Acabei descobrindo que ele havia desenhando uma fase inteira do Justiceiro durante o run do Garth Ennis e, obviamente, fui atrás. Fiquei mais encantando ainda! Só que em determinado número Parlov saiu e outros desenhistas entraram. Fiquei órfão do traço e fui procurar mais coisas em que ele havia trabalhado. Foi quando vi que além do Justiceiro, de um spin off estrelado pelo Barracuda (vilão da fase desenhada por ele no Justiceiro) e uma mini-série do Nick Fury, o sujeito, de origem croata, havia desenhado muito para o mercado italiano, com uma longa passagem por um título até então desconhecido pra mim, chamado Mágico Vento. Um dia, passando em uma banca da feira que vende discos e livros acadêmicos antigos, vi uma caixa cheia de gibis do Mágico Vento e perguntei ao senhor quanto custava. Ele disse “1 é R$2,00 e 3 é R$5,00” e logo pensei “Bacana! Vou procurar alguma coisa que o Goran Parlov tenha desenhado!” . O detalhe é que NUNCA gostei de gibis de faroeste, já tinha tentando ler Tex uma vez, mas a história arrastada, os desenhos estáticos e a visão do “cowboy limpinho de comercial de cigarro” que o personagem me passava não ajudou. Mas aí eu percebi duas coisas olhando para as capas de Mágico Vento que me pareceram muito promissoras: 1- As histórias se focavam mais nos índios, já que o personagem título, apesar de americano, se vestia como um e convivia com eles. 2- Muitas histórias se focavam no sobrenatural, tema que ADORO! Peguei 3 que tinham as capas mais voltadas pro terror, paguei os R$5,00, fui pra casa, li e uma história de amor nasceu ali. Alias…DUAS!
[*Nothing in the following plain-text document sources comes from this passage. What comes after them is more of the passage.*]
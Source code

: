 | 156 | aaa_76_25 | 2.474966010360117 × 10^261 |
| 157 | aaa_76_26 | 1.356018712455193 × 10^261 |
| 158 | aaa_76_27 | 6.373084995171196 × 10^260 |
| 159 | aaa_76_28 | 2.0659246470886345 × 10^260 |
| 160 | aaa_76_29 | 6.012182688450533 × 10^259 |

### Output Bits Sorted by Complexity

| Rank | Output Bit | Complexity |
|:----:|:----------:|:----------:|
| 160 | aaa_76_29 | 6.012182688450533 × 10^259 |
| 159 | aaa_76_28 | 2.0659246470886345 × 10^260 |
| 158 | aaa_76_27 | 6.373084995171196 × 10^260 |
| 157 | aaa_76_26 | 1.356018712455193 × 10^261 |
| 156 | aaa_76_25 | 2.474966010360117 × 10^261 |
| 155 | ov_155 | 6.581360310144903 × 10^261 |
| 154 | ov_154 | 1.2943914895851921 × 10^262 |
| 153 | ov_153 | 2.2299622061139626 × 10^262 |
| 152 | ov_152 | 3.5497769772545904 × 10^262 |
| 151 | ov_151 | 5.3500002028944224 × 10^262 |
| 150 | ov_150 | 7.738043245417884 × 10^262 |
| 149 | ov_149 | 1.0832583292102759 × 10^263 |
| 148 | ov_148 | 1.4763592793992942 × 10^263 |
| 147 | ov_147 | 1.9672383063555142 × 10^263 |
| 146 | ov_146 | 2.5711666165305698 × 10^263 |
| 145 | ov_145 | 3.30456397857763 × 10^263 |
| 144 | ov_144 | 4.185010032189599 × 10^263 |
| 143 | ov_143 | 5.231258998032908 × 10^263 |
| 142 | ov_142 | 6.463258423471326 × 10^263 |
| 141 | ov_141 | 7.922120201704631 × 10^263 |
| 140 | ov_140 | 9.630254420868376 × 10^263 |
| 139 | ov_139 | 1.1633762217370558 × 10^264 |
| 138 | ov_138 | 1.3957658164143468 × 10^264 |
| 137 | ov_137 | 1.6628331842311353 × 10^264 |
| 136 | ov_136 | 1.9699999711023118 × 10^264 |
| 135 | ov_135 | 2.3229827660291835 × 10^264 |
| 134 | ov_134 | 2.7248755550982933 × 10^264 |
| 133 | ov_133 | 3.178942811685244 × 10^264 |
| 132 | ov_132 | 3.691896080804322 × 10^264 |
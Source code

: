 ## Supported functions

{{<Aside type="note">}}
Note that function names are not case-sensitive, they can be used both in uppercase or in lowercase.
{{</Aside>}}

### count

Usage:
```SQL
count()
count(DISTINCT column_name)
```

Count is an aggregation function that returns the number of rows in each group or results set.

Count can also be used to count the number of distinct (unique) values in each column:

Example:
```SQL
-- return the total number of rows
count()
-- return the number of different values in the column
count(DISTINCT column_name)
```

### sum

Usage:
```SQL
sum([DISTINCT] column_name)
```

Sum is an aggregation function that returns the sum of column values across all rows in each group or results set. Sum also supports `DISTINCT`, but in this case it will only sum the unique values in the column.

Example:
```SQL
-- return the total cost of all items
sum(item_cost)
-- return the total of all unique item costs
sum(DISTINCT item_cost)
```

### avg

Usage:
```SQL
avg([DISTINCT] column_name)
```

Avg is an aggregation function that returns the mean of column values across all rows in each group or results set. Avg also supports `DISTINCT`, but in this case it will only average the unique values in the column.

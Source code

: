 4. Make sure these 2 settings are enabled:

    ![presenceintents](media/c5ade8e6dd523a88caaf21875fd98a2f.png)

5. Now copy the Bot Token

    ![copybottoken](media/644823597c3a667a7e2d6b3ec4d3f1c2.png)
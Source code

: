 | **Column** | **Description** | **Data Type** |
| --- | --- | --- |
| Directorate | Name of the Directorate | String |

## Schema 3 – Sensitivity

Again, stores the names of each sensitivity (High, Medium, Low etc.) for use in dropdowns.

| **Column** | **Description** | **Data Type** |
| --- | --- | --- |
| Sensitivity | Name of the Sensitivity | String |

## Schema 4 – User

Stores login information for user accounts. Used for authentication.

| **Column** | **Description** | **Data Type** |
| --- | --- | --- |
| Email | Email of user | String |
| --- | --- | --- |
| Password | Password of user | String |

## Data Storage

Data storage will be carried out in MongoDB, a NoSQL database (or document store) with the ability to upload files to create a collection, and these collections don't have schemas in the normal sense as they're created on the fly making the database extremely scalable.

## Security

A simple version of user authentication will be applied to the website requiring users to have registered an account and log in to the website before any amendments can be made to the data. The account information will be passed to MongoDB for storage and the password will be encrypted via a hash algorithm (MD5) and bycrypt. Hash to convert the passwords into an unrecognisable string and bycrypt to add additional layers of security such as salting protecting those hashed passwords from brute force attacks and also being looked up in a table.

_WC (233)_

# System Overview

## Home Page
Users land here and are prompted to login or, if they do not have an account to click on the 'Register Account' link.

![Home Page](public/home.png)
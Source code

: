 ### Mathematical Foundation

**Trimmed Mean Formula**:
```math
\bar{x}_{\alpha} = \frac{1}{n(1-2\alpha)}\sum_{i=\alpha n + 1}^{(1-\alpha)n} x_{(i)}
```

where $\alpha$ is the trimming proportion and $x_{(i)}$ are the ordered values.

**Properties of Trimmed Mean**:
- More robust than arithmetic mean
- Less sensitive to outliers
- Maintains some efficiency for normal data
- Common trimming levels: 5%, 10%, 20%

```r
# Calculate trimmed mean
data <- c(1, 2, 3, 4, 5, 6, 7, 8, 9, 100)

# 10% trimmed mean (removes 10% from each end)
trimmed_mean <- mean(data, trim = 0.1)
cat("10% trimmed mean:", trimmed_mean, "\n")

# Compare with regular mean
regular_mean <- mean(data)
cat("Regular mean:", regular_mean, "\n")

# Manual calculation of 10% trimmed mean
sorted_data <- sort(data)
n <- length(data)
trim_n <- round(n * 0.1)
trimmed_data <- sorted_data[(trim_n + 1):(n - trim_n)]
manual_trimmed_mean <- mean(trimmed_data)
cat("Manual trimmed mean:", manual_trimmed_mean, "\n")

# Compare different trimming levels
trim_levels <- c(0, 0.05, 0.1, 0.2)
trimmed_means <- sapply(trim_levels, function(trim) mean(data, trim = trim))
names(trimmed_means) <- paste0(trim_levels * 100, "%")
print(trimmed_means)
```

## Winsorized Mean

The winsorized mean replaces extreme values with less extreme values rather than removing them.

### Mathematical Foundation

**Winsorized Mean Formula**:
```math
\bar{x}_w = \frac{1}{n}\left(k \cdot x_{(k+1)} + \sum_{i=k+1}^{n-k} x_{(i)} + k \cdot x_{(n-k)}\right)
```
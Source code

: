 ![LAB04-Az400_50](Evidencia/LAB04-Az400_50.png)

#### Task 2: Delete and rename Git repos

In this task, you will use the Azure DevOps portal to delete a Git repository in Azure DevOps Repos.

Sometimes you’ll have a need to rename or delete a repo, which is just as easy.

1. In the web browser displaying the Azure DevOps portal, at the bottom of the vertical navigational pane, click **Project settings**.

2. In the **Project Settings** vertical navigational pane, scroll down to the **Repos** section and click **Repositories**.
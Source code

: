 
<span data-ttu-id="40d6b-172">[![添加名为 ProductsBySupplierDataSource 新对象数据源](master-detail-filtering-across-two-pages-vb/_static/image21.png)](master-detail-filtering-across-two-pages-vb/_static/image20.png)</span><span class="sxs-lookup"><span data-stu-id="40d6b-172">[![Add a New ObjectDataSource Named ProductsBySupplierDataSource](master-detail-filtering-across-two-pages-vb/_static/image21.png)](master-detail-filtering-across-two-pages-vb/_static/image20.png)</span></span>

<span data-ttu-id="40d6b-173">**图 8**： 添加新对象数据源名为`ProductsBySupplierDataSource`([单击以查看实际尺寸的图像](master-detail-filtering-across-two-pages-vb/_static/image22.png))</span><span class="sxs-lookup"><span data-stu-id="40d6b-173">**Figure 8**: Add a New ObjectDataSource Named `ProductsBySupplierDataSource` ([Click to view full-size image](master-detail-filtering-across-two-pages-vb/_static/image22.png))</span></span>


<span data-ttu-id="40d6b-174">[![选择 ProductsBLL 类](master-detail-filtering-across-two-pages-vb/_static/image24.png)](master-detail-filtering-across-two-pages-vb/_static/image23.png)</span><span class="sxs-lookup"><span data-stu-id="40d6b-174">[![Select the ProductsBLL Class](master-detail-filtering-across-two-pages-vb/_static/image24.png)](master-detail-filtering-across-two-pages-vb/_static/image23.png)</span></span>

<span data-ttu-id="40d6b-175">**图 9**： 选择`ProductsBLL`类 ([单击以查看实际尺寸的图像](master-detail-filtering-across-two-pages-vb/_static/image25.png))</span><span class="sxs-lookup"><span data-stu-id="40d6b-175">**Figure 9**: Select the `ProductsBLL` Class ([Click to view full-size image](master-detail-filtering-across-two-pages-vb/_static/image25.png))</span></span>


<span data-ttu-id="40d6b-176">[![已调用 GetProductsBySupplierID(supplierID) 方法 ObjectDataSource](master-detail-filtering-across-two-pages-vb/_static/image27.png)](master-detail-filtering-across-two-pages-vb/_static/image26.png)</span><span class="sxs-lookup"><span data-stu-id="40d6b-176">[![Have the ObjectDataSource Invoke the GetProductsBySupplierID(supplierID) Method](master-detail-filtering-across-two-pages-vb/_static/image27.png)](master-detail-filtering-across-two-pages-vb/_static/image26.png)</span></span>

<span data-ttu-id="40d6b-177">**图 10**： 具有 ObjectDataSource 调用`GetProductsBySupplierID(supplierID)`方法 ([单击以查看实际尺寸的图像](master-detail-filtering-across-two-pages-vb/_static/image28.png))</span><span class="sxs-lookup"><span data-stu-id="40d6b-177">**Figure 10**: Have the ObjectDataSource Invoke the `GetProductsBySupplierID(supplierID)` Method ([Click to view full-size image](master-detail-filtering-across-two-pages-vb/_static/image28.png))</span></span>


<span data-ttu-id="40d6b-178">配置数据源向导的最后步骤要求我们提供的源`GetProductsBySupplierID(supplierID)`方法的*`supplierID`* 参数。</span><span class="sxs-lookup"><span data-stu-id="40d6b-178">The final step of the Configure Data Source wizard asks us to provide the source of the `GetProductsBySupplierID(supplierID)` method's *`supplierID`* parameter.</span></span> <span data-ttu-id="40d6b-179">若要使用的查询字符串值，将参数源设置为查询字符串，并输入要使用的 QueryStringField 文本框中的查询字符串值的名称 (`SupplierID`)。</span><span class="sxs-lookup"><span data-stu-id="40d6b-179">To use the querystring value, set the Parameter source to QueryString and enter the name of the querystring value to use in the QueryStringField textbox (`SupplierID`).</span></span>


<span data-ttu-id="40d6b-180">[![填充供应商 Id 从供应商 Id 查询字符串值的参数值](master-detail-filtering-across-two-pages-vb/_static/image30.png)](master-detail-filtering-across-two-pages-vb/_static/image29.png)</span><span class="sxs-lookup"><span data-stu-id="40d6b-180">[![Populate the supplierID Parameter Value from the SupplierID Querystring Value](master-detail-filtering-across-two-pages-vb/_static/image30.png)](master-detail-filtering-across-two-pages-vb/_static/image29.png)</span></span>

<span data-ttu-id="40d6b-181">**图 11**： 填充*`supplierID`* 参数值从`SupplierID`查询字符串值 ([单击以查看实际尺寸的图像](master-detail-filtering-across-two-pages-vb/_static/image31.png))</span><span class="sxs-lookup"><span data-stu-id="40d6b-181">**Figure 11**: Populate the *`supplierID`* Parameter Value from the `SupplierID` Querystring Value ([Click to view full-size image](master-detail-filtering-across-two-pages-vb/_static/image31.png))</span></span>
Arte de Mágico Vento por Goran Parlov.

Mas qual é a história de Mágico Vento? Bem, tudo gira em torno de Ned Ellis, um soldado confederado que acaba por ser o único sobrevivente da explosão de um trem a vapor. Encontrado por um velho xamã, Ned acorda desmemoriado em uma tribo indígena e começa a aprender os costumes locais e a ser guiado pelo caminho do xamanismo quando descobre que, graças a uma farpa de metal que ficou alojada em seu cérebro, consegue ter visões. Assim sendo, é batizado pelo velho xamã como Mágico Vento. Quando começa a tentar desvendar seu passado conhece um jornalista chamado Willy Richards, o qual é mais conhecido pela alcunha de Poe devido a sua agressiva semelhança com o escritor Edgar Allan Poe. No decorrer da trama, Mágico Vento e Poe irão conhecer o vilanesco Howard Hogan, o qual tem ligação direta com o acidente de trem que quase matou Ned e, de quebra, enfrentar criaturas sobrenaturais pelo caminho em casos que apenas Mágico Vento pode ajudar com suas habilidades.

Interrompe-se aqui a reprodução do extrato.